Task description:
Reproduce the records word for word, apart from the images they contain.

Source data:
+++
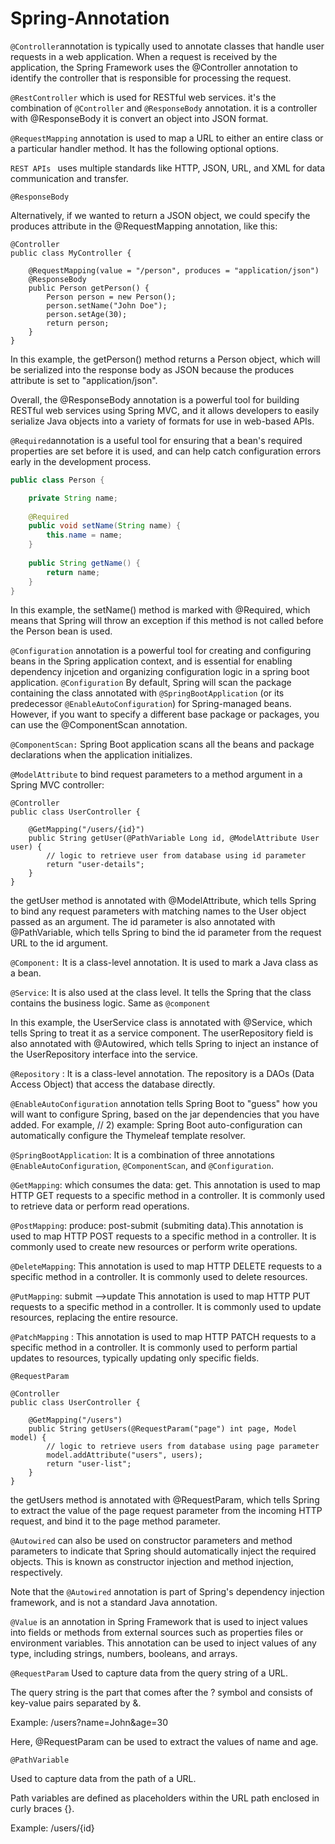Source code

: # Spring-Annotation

` @Controller `annotation is typically used to annotate classes that handle user requests in a web application. When a request is received by the application, the Spring Framework uses the @Controller annotation to identify the controller that is responsible for processing the request.

`@RestController` which is used for RESTful web services. it's the combination of `@Controller` and `@ResponseBody` annotation.
it is a controller with @ResponseBody it is convert an object into JSON format. 

`@RequestMapping` annotation is used to map a URL to either an entire class or a particular handler method. It has the following optional options.

`REST APIs ` uses multiple standards like HTTP, JSON, URL, and XML for data communication and transfer.

`@ResponseBody`

Alternatively, if we wanted to return a JSON object, we could specify the produces attribute in the @RequestMapping annotation, like this:
```
@Controller
public class MyController {
 
    @RequestMapping(value = "/person", produces = "application/json")
    @ResponseBody
    public Person getPerson() {
        Person person = new Person();
        person.setName("John Doe");
        person.setAge(30);
        return person;
    }
}
```
In this example, the getPerson() method returns a Person object, which will be serialized into the response body as JSON because the produces attribute is set to "application/json".

Overall, the @ResponseBody annotation is a powerful tool for building RESTful web services using Spring MVC, and it allows developers to easily serialize Java objects into a variety of formats for use in web-based APIs.


` @Required `annotation is a useful tool for ensuring that a bean's required properties are set before it is used, and can help catch configuration errors early in the development process.

```java
public class Person {

    private String name;
    
    @Required
    public void setName(String name) {
        this.name = name;
    }
    
    public String getName() {
        return name;
    }
}
```
In this example, the setName() method is marked with @Required, which means that Spring will throw an exception if this method is not called before the Person bean is used.

`@Configuration` annotation is a powerful tool for creating and configuring beans in the Spring application context, and is essential for enabling dependency injcetion and organizing configuration logic in a spring boot application.
`@Configuration` By default, Spring will scan the package containing the class annotated with `@SpringBootApplication` (or its predecessor `@EnableAutoConfiguration`) for Spring-managed beans. However, if you want to specify a different base package or packages, you can use the @ComponentScan annotation.


`@ComponentScan:` Spring Boot application scans all the beans and package declarations when the application initializes. 

`@ModelAttribute` to bind request parameters to a method argument in a Spring MVC controller:
```
@Controller
public class UserController {

    @GetMapping("/users/{id}")
    public String getUser(@PathVariable Long id, @ModelAttribute User user) {
        // logic to retrieve user from database using id parameter
        return "user-details";
    }
}
```
 the getUser method is annotated with @ModelAttribute, which tells Spring to bind any request parameters with matching names to the User object passed as an argument. The id parameter is also annotated with @PathVariable, which tells Spring to bind the id parameter from the request URL to the id argument.

`@Component:` It is a class-level annotation. It is used to mark a Java class as a bean. 

`@Service`: It is also used at the class level. It tells the Spring that the class contains the business logic.	Same as `@component`

In this example, the UserService class is annotated with @Service, which tells Spring to treat it as a service component. The userRepository field is also annotated with @Autowired, which tells Spring to inject an instance of the UserRepository interface into the service.

`@Repository` : It is a class-level annotation. The repository is a DAOs (Data Access Object) that access the database directly. 

`@EnableAutoConfiguration` annotation tells Spring Boot to "guess" how you will want to configure Spring, based on the jar dependencies that you have added. For example, // 2) example: Spring Boot auto-configuration can automatically configure the Thymeleaf template resolver.

`@SpringBootApplication`: It is a combination of three annotations `@EnableAutoConfiguration`, `@ComponentScan`, and `@Configuration`.

`@GetMapping`: which consumes the data: get. This annotation is used to map HTTP GET requests to a specific method in a controller. It is commonly used to retrieve data or perform read operations.

`@PostMapping`: produce: post-submit (submiting data).This annotation is used to map HTTP POST requests to a specific method in a controller. It is commonly used to create new resources or perform write operations.

`@DeleteMapping`: This annotation is used to map HTTP DELETE requests to a specific method in a controller. It is commonly used to delete resources.

`@PutMapping`: submit -->update This annotation is used to map HTTP PUT requests to a specific method in a controller. It is commonly used to update resources, replacing the entire resource.

`@PatchMapping` : This annotation is used to map HTTP PATCH requests to a specific method in a controller. It is commonly used to perform partial updates to resources, typically updating only specific fields.

`@RequestParam`
```
@Controller
public class UserController {

    @GetMapping("/users")
    public String getUsers(@RequestParam("page") int page, Model model) {
        // logic to retrieve users from database using page parameter
        model.addAttribute("users", users);
        return "user-list";
    }
}
```

the getUsers method is annotated with @RequestParam, which tells Spring to extract the value of the page request parameter from the incoming HTTP request, and bind it to the page method parameter.


`@Autowired` can also be used on constructor parameters and method parameters to indicate that Spring should automatically inject the required objects. This is known as constructor injection and method injection, respectively.

Note that the `@Autowired` annotation is part of Spring's dependency injection framework, and is not a standard Java annotation.

`@Value` is an annotation in Spring Framework that is used to inject values into fields or methods from external sources such as properties files or environment variables. This annotation can be used to inject values of any type, including strings, numbers, booleans, and arrays.

`@RequestParam`
Used to capture data from the query string of a URL.

The query string is the part that comes after the ? symbol and consists of key-value pairs separated by &.

Example: /users?name=John&age=30

Here, @RequestParam can be used to extract the values of name and age.

`@PathVariable`

Used to capture data from the path of a URL.

Path variables are defined as placeholders within the URL path enclosed in curly braces {}.

Example: /users/{id}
+++
Answer:
Source code

: # Spring-Annotation

` @Controller `annotation is typically used to annotate classes that handle user requests in a web application. When a request is received by the application, the Spring Framework uses the @Controller annotation to identify the controller that is responsible for processing the request.

`@RestController` which is used for RESTful web services. it's the combination of `@Controller` and `@ResponseBody` annotation.
it is a controller with @ResponseBody it is convert an object into JSON format. 

`@RequestMapping` annotation is used to map a URL to either an entire class or a particular handler method. It has the following optional options.

`REST APIs ` uses multiple standards like HTTP, JSON, URL, and XML for data communication and transfer.

`@ResponseBody`

Alternatively, if we wanted to return a JSON object, we could specify the produces attribute in the @RequestMapping annotation, like this:
```
@Controller
public class MyController {
 
    @RequestMapping(value = "/person", produces = "application/json")
    @ResponseBody
    public Person getPerson() {
        Person person = new Person();
        person.setName("John Doe");
        person.setAge(30);
        return person;
    }
}
```
In this example, the getPerson() method returns a Person object, which will be serialized into the response body as JSON because the produces attribute is set to "application/json".

Overall, the @ResponseBody annotation is a powerful tool for building RESTful web services using Spring MVC, and it allows developers to easily serialize Java objects into a variety of formats for use in web-based APIs.


` @Required `annotation is a useful tool for ensuring that a bean's required properties are set before it is used, and can help catch configuration errors early in the development process.

```java
public class Person {

    private String name;
    
    @Required
    public void setName(String name) {
        this.name = name;
    }
    
    public String getName() {
        return name;
    }
}
```
In this example, the setName() method is marked with @Required, which means that Spring will throw an exception if this method is not called before the Person bean is used.

`@Configuration` annotation is a powerful tool for creating and configuring beans in the Spring application context, and is essential for enabling dependency injcetion and organizing configuration logic in a spring boot application.
`@Configuration` By default, Spring will scan the package containing the class annotated with `@SpringBootApplication` (or its predecessor `@EnableAutoConfiguration`) for Spring-managed beans. However, if you want to specify a different base package or packages, you can use the @ComponentScan annotation.


`@ComponentScan:` Spring Boot application scans all the beans and package declarations when the application initializes. 

`@ModelAttribute` to bind request parameters to a method argument in a Spring MVC controller:
```
@Controller
public class UserController {

    @GetMapping("/users/{id}")
    public String getUser(@PathVariable Long id, @ModelAttribute User user) {
        // logic to retrieve user from database using id parameter
        return "user-details";
    }
}
```
 the getUser method is annotated with @ModelAttribute, which tells Spring to bind any request parameters with matching names to the User object passed as an argument. The id parameter is also annotated with @PathVariable, which tells Spring to bind the id parameter from the request URL to the id argument.

`@Component:` It is a class-level annotation. It is used to mark a Java class as a bean. 

`@Service`: It is also used at the class level. It tells the Spring that the class contains the business logic.	Same as `@component`

In this example, the UserService class is annotated with @Service, which tells Spring to treat it as a service component. The userRepository field is also annotated with @Autowired, which tells Spring to inject an instance of the UserRepository interface into the service.

`@Repository` : It is a class-level annotation. The repository is a DAOs (Data Access Object) that access the database directly. 

`@EnableAutoConfiguration` annotation tells Spring Boot to "guess" how you will want to configure Spring, based on the jar dependencies that you have added. For example, // 2) example: Spring Boot auto-configuration can automatically configure the Thymeleaf template resolver.

`@SpringBootApplication`: It is a combination of three annotations `@EnableAutoConfiguration`, `@ComponentScan`, and `@Configuration`.

`@GetMapping`: which consumes the data: get. This annotation is used to map HTTP GET requests to a specific method in a controller. It is commonly used to retrieve data or perform read operations.

`@PostMapping`: produce: post-submit (submiting data).This annotation is used to map HTTP POST requests to a specific method in a controller. It is commonly used to create new resources or perform write operations.

`@DeleteMapping`: This annotation is used to map HTTP DELETE requests to a specific method in a controller. It is commonly used to delete resources.

`@PutMapping`: submit -->update This annotation is used to map HTTP PUT requests to a specific method in a controller. It is commonly used to update resources, replacing the entire resource.

`@PatchMapping` : This annotation is used to map HTTP PATCH requests to a specific method in a controller. It is commonly used to perform partial updates to resources, typically updating only specific fields.

`@RequestParam`
```
@Controller
public class UserController {

    @GetMapping("/users")
    public String getUsers(@RequestParam("page") int page, Model model) {
        // logic to retrieve users from database using page parameter
        model.addAttribute("users", users);
        return "user-list";
    }
}
```

the getUsers method is annotated with @RequestParam, which tells Spring to extract the value of the page request parameter from the incoming HTTP request, and bind it to the page method parameter.


`@Autowired` can also be used on constructor parameters and method parameters to indicate that Spring should automatically inject the required objects. This is known as constructor injection and method injection, respectively.

Note that the `@Autowired` annotation is part of Spring's dependency injection framework, and is not a standard Java annotation.

`@Value` is an annotation in Spring Framework that is used to inject values into fields or methods from external sources such as properties files or environment variables. This annotation can be used to inject values of any type, including strings, numbers, booleans, and arrays.

`@RequestParam`
Used to capture data from the query string of a URL.

The query string is the part that comes after the ? symbol and consists of key-value pairs separated by &.

Example: /users?name=John&age=30

Here, @RequestParam can be used to extract the values of name and age.

`@PathVariable`

Used to capture data from the path of a URL.

Path variables are defined as placeholders within the URL path enclosed in curly braces {}.

Example: /users/{id}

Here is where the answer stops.